Request Denied: Mariah Carey Can’t Call Herself ‘Queen of Christmas’

Few people can say Christmas without saying Mariah Carey – but the singer’s request to get the trademark ‘Queen of Christmas’ has now been rejected by the US Patent and Trademark Office.

It happens because her company did not respond to another singer’s opposition, writes BBC.

The trademark would have given Mariah Carey the legal right to prevent others from using ‘Queen of Christmas’ on, for example, merchandise and in music – and also the abbreviation ‘QOC’ and ‘Princess Christmas’, which she also tried to get the rights to.

It is another singer, Elizabeth Chan, who has opposed Mariah Carey getting the trademark for herself.

Chan – who in 2018 was dubbed the ‘Queen of Christmas’ by The New Yorker for releasing original Christmas albums every year for a decade – particularly criticized Mariah Carey for trying to cash in on Christmas.

“I feel very strongly that no one should hold on to anything around Christmas or monopolize it in the way that Mariah is trying to,” the singer told in August Variety.

“It’s just not the right thing to do.
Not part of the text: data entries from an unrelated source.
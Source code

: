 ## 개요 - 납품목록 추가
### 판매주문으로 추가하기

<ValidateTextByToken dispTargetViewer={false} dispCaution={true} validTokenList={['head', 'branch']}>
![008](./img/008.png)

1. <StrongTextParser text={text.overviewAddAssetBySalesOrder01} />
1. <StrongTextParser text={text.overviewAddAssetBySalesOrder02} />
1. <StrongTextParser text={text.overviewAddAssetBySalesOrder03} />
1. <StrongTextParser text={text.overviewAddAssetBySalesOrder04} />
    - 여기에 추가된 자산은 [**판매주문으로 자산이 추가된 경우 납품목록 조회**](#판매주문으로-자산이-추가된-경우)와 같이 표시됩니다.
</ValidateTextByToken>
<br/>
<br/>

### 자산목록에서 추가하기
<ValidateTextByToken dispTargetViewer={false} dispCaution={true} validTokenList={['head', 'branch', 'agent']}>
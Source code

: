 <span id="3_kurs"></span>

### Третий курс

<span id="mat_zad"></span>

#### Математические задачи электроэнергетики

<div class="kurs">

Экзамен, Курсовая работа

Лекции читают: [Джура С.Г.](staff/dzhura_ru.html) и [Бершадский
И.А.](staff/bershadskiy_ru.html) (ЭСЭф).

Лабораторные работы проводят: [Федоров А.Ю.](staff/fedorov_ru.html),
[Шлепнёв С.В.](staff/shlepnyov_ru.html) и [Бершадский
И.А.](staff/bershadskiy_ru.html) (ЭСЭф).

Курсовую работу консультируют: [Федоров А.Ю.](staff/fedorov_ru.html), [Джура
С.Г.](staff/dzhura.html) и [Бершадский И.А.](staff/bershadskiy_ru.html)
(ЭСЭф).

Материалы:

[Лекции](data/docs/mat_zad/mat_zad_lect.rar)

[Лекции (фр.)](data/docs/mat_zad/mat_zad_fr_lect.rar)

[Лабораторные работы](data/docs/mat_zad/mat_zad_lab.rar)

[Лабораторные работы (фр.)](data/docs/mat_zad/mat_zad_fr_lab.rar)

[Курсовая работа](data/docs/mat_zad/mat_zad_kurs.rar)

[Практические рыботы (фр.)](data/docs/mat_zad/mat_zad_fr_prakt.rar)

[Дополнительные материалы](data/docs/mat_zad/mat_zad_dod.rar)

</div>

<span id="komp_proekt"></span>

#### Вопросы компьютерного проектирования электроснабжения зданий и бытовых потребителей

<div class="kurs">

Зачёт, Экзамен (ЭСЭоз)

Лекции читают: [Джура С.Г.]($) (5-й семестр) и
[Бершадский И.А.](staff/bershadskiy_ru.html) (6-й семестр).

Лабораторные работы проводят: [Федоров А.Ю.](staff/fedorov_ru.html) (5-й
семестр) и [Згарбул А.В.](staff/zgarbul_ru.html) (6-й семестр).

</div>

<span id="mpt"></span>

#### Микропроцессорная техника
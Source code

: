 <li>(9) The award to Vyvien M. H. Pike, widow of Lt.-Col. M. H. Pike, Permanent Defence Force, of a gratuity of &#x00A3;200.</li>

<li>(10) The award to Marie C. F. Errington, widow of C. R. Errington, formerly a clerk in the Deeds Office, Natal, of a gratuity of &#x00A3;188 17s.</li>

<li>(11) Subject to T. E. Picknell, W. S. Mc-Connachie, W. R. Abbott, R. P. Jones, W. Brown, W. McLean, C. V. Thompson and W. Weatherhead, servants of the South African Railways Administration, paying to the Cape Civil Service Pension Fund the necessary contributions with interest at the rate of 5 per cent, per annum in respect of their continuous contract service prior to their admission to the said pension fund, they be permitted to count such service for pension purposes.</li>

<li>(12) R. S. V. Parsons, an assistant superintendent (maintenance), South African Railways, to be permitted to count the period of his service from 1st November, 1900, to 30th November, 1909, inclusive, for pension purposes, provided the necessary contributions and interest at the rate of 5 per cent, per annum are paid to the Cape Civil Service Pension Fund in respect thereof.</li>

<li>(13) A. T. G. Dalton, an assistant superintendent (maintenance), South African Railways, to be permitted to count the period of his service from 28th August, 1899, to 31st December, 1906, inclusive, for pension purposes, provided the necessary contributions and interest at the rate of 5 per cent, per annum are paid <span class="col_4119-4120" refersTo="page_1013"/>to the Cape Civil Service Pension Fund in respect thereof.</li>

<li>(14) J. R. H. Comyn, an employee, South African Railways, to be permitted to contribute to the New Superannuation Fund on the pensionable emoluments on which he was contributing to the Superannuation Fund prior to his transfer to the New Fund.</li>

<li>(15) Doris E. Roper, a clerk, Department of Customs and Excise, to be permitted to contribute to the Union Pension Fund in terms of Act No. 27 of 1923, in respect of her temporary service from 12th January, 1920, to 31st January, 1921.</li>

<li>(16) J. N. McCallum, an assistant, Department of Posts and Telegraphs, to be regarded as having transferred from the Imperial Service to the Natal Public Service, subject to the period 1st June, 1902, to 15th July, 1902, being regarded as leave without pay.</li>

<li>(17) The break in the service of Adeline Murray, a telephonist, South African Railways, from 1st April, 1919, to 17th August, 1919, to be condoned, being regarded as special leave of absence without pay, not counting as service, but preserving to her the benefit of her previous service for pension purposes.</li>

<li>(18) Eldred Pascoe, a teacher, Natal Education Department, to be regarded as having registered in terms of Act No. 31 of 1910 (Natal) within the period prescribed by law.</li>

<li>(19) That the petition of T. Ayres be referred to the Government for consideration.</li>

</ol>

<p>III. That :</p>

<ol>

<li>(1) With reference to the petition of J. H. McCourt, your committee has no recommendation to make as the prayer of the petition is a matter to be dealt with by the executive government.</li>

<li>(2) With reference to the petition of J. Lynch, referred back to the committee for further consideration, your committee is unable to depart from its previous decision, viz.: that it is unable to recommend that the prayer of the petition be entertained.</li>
Christmas is for everyone. It is meant to be shared; it is not meant to be owned.’

However, as is known, Mariah Carey’s company did not respond to Elizabeth Chan’s opposition in time, which is why the request for the trademark was rejected.

It is Mariah Carey’s smash hit ‘All I Want For Christmas Is You’ from 1994 that HAS equated the singer with the Christmas season.